_YOUR GOAL_
Your answer should hold every line of the records below that contains the string "full".

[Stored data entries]
=======
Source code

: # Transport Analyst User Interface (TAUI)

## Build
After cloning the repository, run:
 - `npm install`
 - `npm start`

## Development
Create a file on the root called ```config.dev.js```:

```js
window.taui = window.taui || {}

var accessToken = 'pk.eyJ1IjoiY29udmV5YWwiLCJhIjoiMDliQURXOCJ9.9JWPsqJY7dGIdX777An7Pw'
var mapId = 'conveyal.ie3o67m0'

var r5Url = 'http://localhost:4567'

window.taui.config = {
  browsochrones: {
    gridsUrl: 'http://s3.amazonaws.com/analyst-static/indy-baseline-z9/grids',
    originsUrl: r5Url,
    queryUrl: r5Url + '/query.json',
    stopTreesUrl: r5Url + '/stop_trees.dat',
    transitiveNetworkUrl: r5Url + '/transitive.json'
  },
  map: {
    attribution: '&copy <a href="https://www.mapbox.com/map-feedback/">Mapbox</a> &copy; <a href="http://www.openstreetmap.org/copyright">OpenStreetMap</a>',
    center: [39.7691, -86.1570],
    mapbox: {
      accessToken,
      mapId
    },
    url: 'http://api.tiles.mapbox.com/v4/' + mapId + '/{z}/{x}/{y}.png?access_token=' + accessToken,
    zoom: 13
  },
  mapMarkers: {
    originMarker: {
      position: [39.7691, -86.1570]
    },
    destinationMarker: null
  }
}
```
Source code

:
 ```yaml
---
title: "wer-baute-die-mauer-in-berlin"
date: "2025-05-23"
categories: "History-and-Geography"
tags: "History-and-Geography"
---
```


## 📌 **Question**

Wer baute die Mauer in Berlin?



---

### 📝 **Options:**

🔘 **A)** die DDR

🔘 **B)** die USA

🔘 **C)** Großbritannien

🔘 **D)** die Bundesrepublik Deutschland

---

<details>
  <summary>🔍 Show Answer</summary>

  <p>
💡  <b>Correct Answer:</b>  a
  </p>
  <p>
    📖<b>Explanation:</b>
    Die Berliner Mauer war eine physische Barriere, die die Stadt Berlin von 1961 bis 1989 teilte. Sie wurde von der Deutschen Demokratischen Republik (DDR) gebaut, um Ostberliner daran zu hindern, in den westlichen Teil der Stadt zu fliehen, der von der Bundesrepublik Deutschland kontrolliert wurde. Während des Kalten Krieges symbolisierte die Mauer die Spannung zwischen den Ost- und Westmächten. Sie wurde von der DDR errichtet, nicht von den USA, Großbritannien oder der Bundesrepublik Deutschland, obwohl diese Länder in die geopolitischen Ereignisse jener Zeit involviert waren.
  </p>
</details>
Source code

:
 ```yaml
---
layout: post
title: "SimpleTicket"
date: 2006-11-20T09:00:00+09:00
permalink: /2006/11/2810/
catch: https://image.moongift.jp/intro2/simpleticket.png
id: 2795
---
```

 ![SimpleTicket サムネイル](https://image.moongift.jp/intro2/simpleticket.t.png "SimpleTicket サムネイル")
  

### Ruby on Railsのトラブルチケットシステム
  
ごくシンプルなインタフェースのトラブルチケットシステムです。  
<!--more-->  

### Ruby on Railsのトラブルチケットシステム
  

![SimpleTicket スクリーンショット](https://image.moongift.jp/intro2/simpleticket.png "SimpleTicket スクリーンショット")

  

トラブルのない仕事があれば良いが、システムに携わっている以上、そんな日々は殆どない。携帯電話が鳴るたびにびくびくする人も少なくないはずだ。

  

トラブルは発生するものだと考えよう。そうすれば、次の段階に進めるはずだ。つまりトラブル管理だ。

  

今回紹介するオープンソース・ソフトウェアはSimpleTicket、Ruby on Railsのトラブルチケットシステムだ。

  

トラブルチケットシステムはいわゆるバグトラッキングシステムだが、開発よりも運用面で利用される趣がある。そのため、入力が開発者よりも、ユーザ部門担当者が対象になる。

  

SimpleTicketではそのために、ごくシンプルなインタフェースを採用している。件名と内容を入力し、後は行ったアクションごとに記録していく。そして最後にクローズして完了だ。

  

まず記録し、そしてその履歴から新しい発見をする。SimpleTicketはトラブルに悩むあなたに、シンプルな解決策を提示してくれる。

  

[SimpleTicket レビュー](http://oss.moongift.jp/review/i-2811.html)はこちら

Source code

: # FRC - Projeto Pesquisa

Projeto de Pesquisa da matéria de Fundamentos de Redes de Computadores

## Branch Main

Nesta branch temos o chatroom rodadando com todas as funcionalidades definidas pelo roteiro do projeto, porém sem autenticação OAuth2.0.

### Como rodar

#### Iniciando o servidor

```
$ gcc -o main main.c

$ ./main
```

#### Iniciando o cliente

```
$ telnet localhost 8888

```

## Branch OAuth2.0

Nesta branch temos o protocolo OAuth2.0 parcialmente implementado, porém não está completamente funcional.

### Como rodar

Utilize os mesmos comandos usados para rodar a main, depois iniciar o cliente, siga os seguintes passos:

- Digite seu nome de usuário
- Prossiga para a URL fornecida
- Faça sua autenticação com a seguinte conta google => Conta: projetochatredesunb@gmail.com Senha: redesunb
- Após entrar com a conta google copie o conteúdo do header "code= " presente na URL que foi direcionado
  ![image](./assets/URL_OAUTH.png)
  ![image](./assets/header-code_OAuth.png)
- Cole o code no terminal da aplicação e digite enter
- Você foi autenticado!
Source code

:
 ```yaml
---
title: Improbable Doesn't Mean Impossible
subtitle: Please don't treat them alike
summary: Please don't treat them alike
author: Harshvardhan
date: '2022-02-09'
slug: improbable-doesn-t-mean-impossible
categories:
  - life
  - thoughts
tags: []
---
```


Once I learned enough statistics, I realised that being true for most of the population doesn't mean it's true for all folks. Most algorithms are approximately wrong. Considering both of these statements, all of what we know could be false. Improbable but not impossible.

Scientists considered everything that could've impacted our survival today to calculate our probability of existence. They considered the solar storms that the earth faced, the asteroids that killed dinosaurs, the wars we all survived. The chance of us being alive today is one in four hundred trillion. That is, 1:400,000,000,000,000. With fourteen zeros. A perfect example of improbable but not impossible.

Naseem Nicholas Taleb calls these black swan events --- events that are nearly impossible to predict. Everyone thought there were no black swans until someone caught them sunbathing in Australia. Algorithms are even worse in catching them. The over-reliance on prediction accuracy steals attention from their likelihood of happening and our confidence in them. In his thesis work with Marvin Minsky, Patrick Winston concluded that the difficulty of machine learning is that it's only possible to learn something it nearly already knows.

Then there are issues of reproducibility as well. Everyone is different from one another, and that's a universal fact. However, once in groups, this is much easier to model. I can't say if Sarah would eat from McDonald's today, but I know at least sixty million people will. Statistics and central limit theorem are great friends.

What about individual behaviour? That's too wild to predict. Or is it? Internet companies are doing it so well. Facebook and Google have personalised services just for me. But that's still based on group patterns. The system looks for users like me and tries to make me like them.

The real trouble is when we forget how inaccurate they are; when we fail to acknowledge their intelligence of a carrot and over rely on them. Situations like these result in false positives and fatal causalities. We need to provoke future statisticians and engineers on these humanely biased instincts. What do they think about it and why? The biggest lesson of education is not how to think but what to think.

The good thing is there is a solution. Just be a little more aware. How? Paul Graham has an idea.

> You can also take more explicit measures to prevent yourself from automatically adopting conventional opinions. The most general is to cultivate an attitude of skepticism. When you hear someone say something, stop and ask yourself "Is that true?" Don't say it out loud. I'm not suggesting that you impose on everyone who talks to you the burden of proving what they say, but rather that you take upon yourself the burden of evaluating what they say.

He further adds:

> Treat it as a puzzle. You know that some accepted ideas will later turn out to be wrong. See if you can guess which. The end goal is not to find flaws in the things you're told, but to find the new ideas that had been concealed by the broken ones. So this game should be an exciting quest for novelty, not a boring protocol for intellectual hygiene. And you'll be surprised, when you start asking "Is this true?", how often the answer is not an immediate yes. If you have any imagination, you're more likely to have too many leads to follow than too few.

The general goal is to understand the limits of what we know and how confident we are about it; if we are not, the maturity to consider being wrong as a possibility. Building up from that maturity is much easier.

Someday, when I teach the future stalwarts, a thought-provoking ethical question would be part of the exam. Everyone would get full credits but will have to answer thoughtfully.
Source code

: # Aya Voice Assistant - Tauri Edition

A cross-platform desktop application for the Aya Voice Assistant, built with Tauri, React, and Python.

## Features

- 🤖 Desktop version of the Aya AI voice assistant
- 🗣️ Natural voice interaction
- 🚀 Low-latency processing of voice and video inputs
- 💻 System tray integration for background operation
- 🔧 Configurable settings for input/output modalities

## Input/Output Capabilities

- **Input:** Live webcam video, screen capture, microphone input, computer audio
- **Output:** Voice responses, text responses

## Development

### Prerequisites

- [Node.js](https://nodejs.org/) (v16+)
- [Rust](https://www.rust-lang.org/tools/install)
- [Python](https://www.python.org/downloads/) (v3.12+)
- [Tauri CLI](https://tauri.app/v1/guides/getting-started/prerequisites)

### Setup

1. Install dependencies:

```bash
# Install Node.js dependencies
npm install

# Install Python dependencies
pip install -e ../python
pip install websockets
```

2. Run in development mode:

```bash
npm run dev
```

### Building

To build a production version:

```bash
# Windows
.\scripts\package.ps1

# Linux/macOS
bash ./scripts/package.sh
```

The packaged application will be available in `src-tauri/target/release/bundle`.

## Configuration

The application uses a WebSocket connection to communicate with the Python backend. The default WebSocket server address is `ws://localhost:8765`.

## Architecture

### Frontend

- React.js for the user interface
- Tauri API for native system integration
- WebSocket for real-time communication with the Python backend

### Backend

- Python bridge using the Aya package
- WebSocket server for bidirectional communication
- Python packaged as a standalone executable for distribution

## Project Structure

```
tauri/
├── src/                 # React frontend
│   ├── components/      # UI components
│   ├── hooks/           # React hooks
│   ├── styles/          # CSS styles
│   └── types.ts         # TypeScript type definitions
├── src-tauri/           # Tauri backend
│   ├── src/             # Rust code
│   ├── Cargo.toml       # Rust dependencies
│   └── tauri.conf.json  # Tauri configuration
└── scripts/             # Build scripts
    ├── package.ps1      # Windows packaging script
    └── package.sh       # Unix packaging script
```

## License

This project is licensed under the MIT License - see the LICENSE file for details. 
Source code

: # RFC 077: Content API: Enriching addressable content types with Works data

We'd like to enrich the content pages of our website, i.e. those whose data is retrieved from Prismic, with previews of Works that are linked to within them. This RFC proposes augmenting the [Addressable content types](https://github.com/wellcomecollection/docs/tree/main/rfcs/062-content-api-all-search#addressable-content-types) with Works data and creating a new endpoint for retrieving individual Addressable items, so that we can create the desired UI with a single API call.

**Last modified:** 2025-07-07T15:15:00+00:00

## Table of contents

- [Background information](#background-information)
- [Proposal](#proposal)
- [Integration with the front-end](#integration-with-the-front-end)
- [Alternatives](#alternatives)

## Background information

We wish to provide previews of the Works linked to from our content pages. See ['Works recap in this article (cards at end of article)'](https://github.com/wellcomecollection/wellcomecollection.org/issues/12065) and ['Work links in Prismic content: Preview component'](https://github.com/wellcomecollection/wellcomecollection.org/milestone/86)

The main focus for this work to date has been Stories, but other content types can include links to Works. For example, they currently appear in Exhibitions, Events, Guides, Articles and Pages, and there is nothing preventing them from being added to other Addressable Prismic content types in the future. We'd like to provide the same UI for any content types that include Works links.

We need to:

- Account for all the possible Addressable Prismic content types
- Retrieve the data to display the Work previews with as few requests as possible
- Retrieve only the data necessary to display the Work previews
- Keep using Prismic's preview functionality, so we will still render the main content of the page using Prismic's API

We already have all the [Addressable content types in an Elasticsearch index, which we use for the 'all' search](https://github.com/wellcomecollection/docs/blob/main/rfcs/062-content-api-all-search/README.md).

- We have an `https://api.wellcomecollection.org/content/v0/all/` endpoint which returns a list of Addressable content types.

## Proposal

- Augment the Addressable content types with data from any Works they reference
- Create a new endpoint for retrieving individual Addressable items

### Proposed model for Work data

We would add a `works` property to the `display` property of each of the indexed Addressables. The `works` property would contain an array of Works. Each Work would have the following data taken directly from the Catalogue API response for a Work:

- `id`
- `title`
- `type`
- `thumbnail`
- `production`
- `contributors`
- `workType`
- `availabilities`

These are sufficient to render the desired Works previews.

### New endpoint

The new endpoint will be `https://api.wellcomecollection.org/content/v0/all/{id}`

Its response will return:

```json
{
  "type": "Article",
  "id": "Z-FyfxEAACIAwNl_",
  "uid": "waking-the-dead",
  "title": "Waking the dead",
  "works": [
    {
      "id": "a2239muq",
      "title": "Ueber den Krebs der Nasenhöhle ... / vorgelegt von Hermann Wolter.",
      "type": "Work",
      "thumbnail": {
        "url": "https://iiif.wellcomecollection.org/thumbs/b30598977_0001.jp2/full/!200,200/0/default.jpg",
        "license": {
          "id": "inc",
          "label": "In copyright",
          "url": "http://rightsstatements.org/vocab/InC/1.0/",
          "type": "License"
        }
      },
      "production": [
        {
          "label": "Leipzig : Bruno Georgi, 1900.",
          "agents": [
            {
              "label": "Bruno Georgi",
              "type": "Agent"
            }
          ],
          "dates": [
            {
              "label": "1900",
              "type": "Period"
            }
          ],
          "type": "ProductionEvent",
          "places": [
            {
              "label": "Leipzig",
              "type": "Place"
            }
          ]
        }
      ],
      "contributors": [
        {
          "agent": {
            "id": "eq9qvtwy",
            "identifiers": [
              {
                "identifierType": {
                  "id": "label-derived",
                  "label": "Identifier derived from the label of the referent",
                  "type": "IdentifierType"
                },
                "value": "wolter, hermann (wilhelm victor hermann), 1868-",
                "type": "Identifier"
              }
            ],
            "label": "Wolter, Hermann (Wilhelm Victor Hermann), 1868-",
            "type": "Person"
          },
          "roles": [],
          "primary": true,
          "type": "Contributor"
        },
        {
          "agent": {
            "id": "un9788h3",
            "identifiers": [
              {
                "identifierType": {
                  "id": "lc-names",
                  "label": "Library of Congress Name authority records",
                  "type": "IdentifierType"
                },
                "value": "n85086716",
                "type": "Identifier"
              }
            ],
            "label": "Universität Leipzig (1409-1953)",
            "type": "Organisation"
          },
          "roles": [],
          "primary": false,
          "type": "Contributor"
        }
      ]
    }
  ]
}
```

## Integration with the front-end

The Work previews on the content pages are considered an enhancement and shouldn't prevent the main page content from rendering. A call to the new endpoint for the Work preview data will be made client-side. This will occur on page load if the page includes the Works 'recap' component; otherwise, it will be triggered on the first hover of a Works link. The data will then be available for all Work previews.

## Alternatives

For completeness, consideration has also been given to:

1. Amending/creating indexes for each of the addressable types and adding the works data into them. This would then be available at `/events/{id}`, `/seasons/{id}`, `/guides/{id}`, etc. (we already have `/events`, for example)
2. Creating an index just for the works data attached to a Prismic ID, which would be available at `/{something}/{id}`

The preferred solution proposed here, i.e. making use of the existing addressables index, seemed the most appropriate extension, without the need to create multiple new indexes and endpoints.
=======
_RESULT_
Someday, when I teach the future stalwarts, a thought-provoking ethical question would be part of the exam. Everyone would get full credits but will have to answer thoughtfully.
        "url": "https://iiif.wellcomecollection.org/thumbs/b30598977_0001.jp2/full/!200,200/0/default.jpg",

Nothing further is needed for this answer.